Chroniques

par laurent bergnach

Rain
chorégraphie d’Anne Teresa De Keersmaeker

1 DVD Bel Air Classique (2015)
BAC 126
Rain, chorégraphie d’Anne Teresa De Keersmaeker

En vue de préparer la sortie de Writings on Music (Oxford University Press, 2002) – la traduction française nous sera offerte près de quinze ans plus tard –, Steve Reich (né en 1937) rédige deux textes inédits sur des confrères qui lui tiennent à cœur : Morton Feldman et Luciano Berio, qui fut son professeur au Mills College (Californie). Il y ajoute un texte sur la danse en Europe, qui commence ainsi : « en 1981 ou 1982, j’ai reçu une lettre d’une jeune danseuse et chorégraphe belge qui me demandait si trois musiciens de mon ensemble pouvaient jouer Piano Phase, Violon Phase et Clapping Music dans le cadre de sa nouvelle chorégraphie, qui devait également reprendre la pièce pour bande magnétique Come Out. J’ai répondu que j’étais d’accord. Son nom ne m’avait pas frappé à l’époque : c’était Anne Teresa De Keersmaeker » (in Steve Reich, Différentes phases, La rue musicale / Cité de la musique-Philharmonie de Pars, 2016) [lire notre critique de l’ouvrage].

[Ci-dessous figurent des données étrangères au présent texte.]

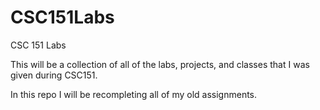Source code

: # CSC151Labs

CSC 151 Labs

This will be a collection of all of the labs, projects, and classes that I was given during CSC151. 

In this repo I will be recompleting all of my old assignments. 
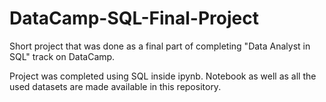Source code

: # DataCamp-SQL-Final-Project
Short project that was done as a final part of completing "Data Analyst in SQL" track on DataCamp.

Project was completed using SQL inside ipynb.
Notebook as well as all the used datasets are made available in this repository.
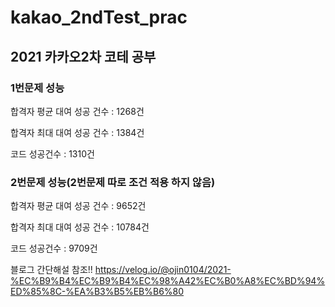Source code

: # kakao_2ndTest_prac
## 2021 카카오2차 코테 공부

### 1번문제 성능

합격자 평균 대여 성공 건수 : 1268건

합격자 최대 대여 성공 건수 : 1384건

코드 성공건수 : 1310건



### 2번문제 성능(2번문제 따로 조건 적용 하지 않음)

합격자 평균 대여 성공 건수 : 9652건

합격자 최대 대여 성공 건수 : 10784건

코드 성공건수 : 9709건


블로그 간단해설 참조!!
https://velog.io/@ojin0104/2021-%EC%B9%B4%EC%B9%B4%EC%98%A42%EC%B0%A8%EC%BD%94%ED%85%8C-%EA%B3%B5%EB%B6%80
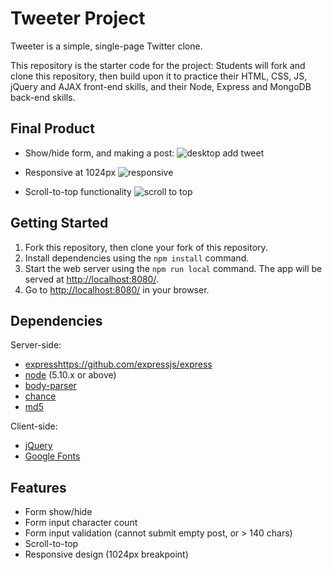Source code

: # Tweeter Project

Tweeter is a simple, single-page Twitter clone.

This repository is the starter code for the project: Students will fork and clone this repository, then build upon it to practice their HTML, CSS, JS, jQuery and AJAX front-end skills, and their Node, Express and MongoDB back-end skills.

## Final Product
- Show/hide form, and making a post:
![desktop add tweet](docs/add-tweet.gif)

- Responsive at 1024px
![responsive](docs/responsive.gif)

- Scroll-to-top functionality
![scroll to top](docs/scroll-to-top.gif)

## Getting Started

1. Fork this repository, then clone your fork of this repository.
2. Install dependencies using the `npm install` command.
3. Start the web server using the `npm run local` command. The app will be served at <http://localhost:8080/>.
4. Go to <http://localhost:8080/> in your browser.

## Dependencies
Server-side:
- [express]()https://github.com/expressjs/express
- [node](https://nodejs.org/en/) (5.10.x or above)
- [body-parser](https://github.com/expressjs/body-parser)
- [chance](https://github.com/chancejs/chancejs)
- [md5](https://github.com/pvorb/node-md5)

Client-side:
- [jQuery](https://jquery.com/)
- [Google Fonts](https://fonts.google.com/)

## Features
- Form show/hide
- Form input character count
- Form input validation (cannot submit empty post, or > 140 chars)
- Scroll-to-top
- Responsive design (1024px breakpoint)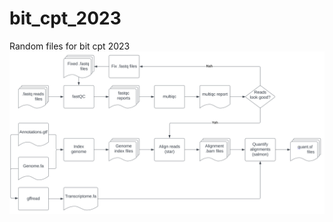 # bit_cpt_2023
Random files for bit cpt 2023
![workflow image](https://github.com/jhgille2/bit_cpt_2023/blob/main/quantification%20workflow.svg)
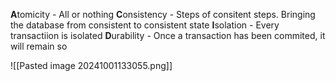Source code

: **A**tomicity - All or nothing 
**C**onsistency - Steps of consitent steps. Bringing the database from consistent to consistent state
**I**solation - Every transactiion is isolated
**D**urability - Once a transaction has been commited, it will remain so


![[Pasted image 20241001133055.png]]
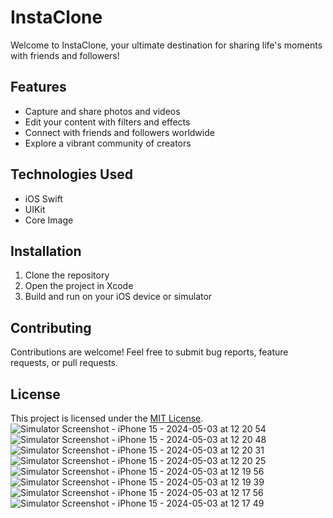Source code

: # InstaClone

Welcome to InstaClone, your ultimate destination for sharing life's moments with friends and followers! 

## Features

- Capture and share photos and videos
- Edit your content with filters and effects
- Connect with friends and followers worldwide
- Explore a vibrant community of creators

## Technologies Used

- iOS Swift
- UIKit
- Core Image

## Installation

1. Clone the repository
2. Open the project in Xcode
3. Build and run on your iOS device or simulator

## Contributing

Contributions are welcome! Feel free to submit bug reports, feature requests, or pull requests.

## License

This project is licensed under the [MIT License](LICENSE).
![Simulator Screenshot - iPhone 15 - 2024-05-03 at 12 20 54](https://github.com/lvivek260/Instagram-Clone/assets/111556464/88972cd8-632f-4f47-b12e-0e026a5feb07)
![Simulator Screenshot - iPhone 15 - 2024-05-03 at 12 20 48](https://github.com/lvivek260/Instagram-Clone/assets/111556464/bc51cb26-d25a-4f97-9733-2dfc7c114375)
![Simulator Screenshot - iPhone 15 - 2024-05-03 at 12 20 31](https://github.com/lvivek260/Instagram-Clone/assets/111556464/f03c11c5-894d-486b-8692-fb90a349ab10)
![Simulator Screenshot - iPhone 15 - 2024-05-03 at 12 20 25](https://github.com/lvivek260/Instagram-Clone/assets/111556464/16b585b0-a8f9-4516-a988-4167efdd0d76)
![Simulator Screenshot - iPhone 15 - 2024-05-03 at 12 19 56](https://github.com/lvivek260/Instagram-Clone/assets/111556464/6b14b0ae-f637-4c2f-8215-41e176b899ea)
![Simulator Screenshot - iPhone 15 - 2024-05-03 at 12 19 39](https://github.com/lvivek260/Instagram-Clone/assets/111556464/93d21f91-901f-4179-9e13-3bc621ce92c8)
![Simulator Screenshot - iPhone 15 - 2024-05-03 at 12 17 56](https://github.com/lvivek260/Instagram-Clone/assets/111556464/9e8468ce-f2f0-4ab5-89bd-7ee400e39ffb)
![Simulator Screenshot - iPhone 15 - 2024-05-03 at 12 17 49](https://github.com/lvivek260/Instagram-Clone/assets/111556464/d7b2ac94-d092-4295-adc0-0ac08a776263)
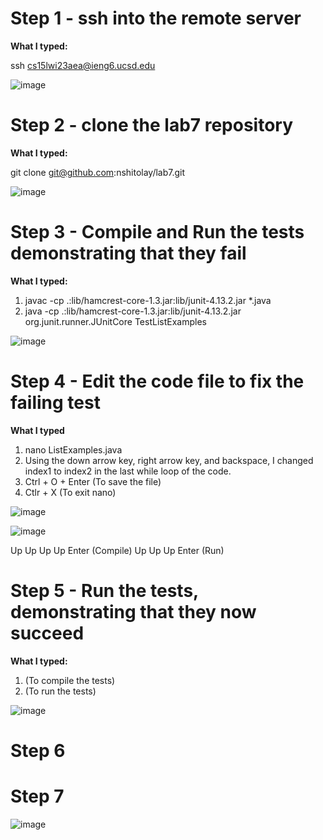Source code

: # Step 1 - ssh into the remote server

**What I typed:**

ssh cs15lwi23aea@ieng6.ucsd.edu

![image](https://user-images.githubusercontent.com/122496486/220794330-4edae0a2-165d-46ec-92a1-3f8f06fc3aeb.png)


# Step 2 - clone the lab7 repository

**What I typed:**

git clone git@github.com:nshitolay/lab7.git

![image](https://user-images.githubusercontent.com/122496486/220794517-7c78abac-909d-487e-8d0d-6cf7deb2d622.png)


# Step 3 - Compile and Run the tests demonstrating that they fail

**What I typed:**

1. javac -cp .:lib/hamcrest-core-1.3.jar:lib/junit-4.13.2.jar *.java
2. java -cp .:lib/hamcrest-core-1.3.jar:lib/junit-4.13.2.jar org.junit.runner.JUnitCore TestListExamples

![image](https://user-images.githubusercontent.com/122496486/220794767-639742f4-f5c2-4924-82dd-29bcc98f24c3.png)



# Step 4 - Edit the code file to fix the failing test 

**What I typed**

1. nano ListExamples.java
2. Using the down arrow key, right arrow key, and backspace, 
I changed index1 to index2 in the last while loop of the code.
3. Ctrl + O + Enter (To save the file)
4. Ctlr + X (To exit nano)

![image](https://user-images.githubusercontent.com/122496486/220796554-fd0135d9-5a2f-4873-8ac2-efd7a7395ae6.png)

![image](https://user-images.githubusercontent.com/122496486/220794921-b9746266-a893-4de8-9804-11c4710a258b.png)





Up Up Up Up Enter (Compile)
Up Up Up Enter (Run)

# Step 5 - Run the tests, demonstrating that they now succeed

**What I typed:**

1. <up> <up> <up> <up> <enter> (To compile the tests)
2. <up> <up> <up> <enter> (To run the tests)
  
![image](https://user-images.githubusercontent.com/122496486/220796091-187f1804-21ef-4ca1-a0af-bffc547d57ec.png)

# Step 6


# Step 7
![image](https://user-images.githubusercontent.com/122496486/220795542-750bb193-0778-46bc-8a1a-7e2a27b581d4.png)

Considéré comme un chef-d’œuvre de la danse contemporaine, Fase, Four Movements to the Music of Steve Reich voit le jour à Bruxelles, le 18 mars 1982, au Beursschouwburg (Théâtre de la Bourse). Toujours de Reich, Keersmaeker choisit la musique percussive de Drumming (New York, 1971) pour son spectacle éponyme, présenté au festival ImPulsTanz de Vienne, le 7 août 1998. Enfin, comme respectant l’ordre chronologique de composition, la chorégraphe s’empare de Music for Eighteen Musicians (New York, 1976) et conçoit Rain, dévoilé le 10 janvier 2001 au Théâtre royal de La Monnaie (De Koninklijke Muntschouwburg), à Bruxelles – maison dont elle assurerait la direction chorégraphique, entre 1992 et 2007. Dans un entretien de 2008 avec le musicien nord-américain, la Flamande fait un bilan de leur travail respectif : « Vingt-ans plus tard, notre travail est devenu plus fluide. Nous avons atteint la multiplicité et l’hétérogénéité. Pour ma part, j’ai le sentiment d’y être arrivé en élargissant la polyphonie : davantage de strates, de voix, de contraintes superposées, comme dans Rain » (ibid.).

Filmés en octobre 2014 au Palais Garnier (Opéra national de Paris), les artistes maison reprennent la chorégraphie, accompagnés par l’Ensemble Ictus que dirige Georges-Élie Octors. De même que la musique énergique de Reich évolue en cours d’exécution, malgré l’impression de répétition, le groupe sur scène cultive une dissemblance plus ou moins discrète : l’une des sept femmes porte un pantalon, l’un des trois hommes danse un moment torse nu, etc. Sans qu’on s’en rende compte tout de suite, lumières (Jan Versweyveld) et costumes (Dries Van Noten) changent au cours d’un spectacle captivant. La douceur des teintes (rose, beige) s’accorde à celle des sourires que s’échangent les danseurs, de connivence plus que de séduction. Les corps marchent, courent, tombent, s’agglomèrent, s’évitent ou disparaissent un moment derrière le rideau de pluie en fond de scène. Ils peuvent aussi occuper l’une des trois chaises transparentes installées côté jardin, mais jamais à plus de deux – ce qui dit beaucoup de l’éventail des possibles.